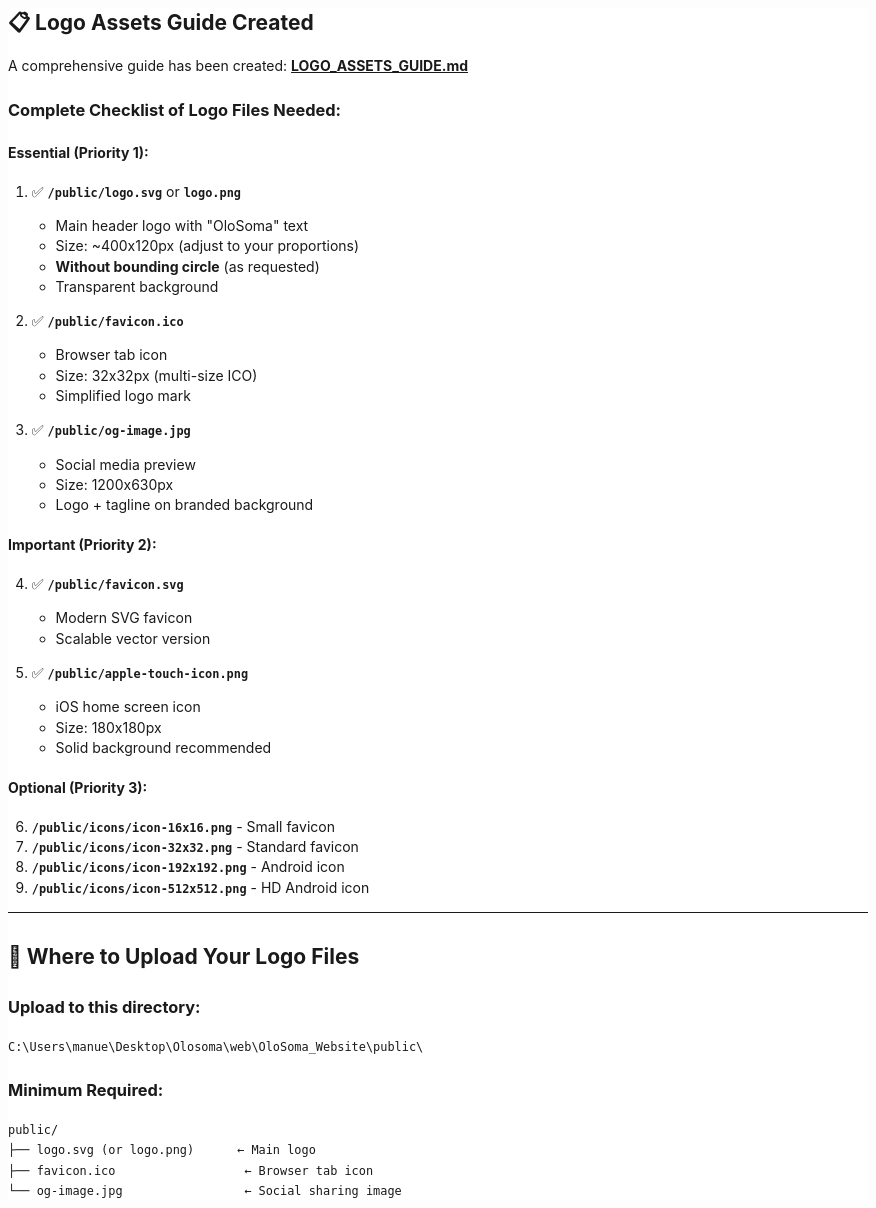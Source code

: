 
## 📋 Logo Assets Guide Created

A comprehensive guide has been created: **[LOGO_ASSETS_GUIDE.md](LOGO_ASSETS_GUIDE.md)**

### Complete Checklist of Logo Files Needed:

#### **Essential (Priority 1):**
1. ✅ **`/public/logo.svg`** or **`logo.png`**
   - Main header logo with "OloSoma" text
   - Size: ~400x120px (adjust to your proportions)
   - **Without bounding circle** (as requested)
   - Transparent background

2. ✅ **`/public/favicon.ico`**
   - Browser tab icon
   - Size: 32x32px (multi-size ICO)
   - Simplified logo mark

3. ✅ **`/public/og-image.jpg`**
   - Social media preview
   - Size: 1200x630px
   - Logo + tagline on branded background

#### **Important (Priority 2):**
4. ✅ **`/public/favicon.svg`**
   - Modern SVG favicon
   - Scalable vector version

5. ✅ **`/public/apple-touch-icon.png`**
   - iOS home screen icon
   - Size: 180x180px
   - Solid background recommended

#### **Optional (Priority 3):**
6. **`/public/icons/icon-16x16.png`** - Small favicon
7. **`/public/icons/icon-32x32.png`** - Standard favicon
8. **`/public/icons/icon-192x192.png`** - Android icon
9. **`/public/icons/icon-512x512.png`** - HD Android icon

---

## 📂 Where to Upload Your Logo Files

### Upload to this directory:
```
C:\Users\manue\Desktop\Olosoma\web\OloSoma_Website\public\
```

### Minimum Required:
```
public/
├── logo.svg (or logo.png)      ← Main logo
├── favicon.ico                  ← Browser tab icon
└── og-image.jpg                 ← Social sharing image
```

------------------------------------

What belongs in the answer is the line with "- Logo + tagline on branded background" plus every later line of the listing, copied word for word and nothing besides.

**Solution to the problem**
   - Logo + tagline on branded background

#### **Important (Priority 2):**
4. ✅ **`/public/favicon.svg`**
   - Modern SVG favicon
   - Scalable vector version

5. ✅ **`/public/apple-touch-icon.png`**
   - iOS home screen icon
   - Size: 180x180px
   - Solid background recommended

#### **Optional (Priority 3):**
6. **`/public/icons/icon-16x16.png`** - Small favicon
7. **`/public/icons/icon-32x32.png`** - Standard favicon
8. **`/public/icons/icon-192x192.png`** - Android icon
9. **`/public/icons/icon-512x512.png`** - HD Android icon

---

## 📂 Where to Upload Your Logo Files

### Upload to this directory:
```
C:\Users\manue\Desktop\Olosoma\web\OloSoma_Website\public\
```

### Minimum Required:
```
public/
├── logo.svg (or logo.png)      ← Main logo
├── favicon.ico                  ← Browser tab icon
└── og-image.jpg                 ← Social sharing image
```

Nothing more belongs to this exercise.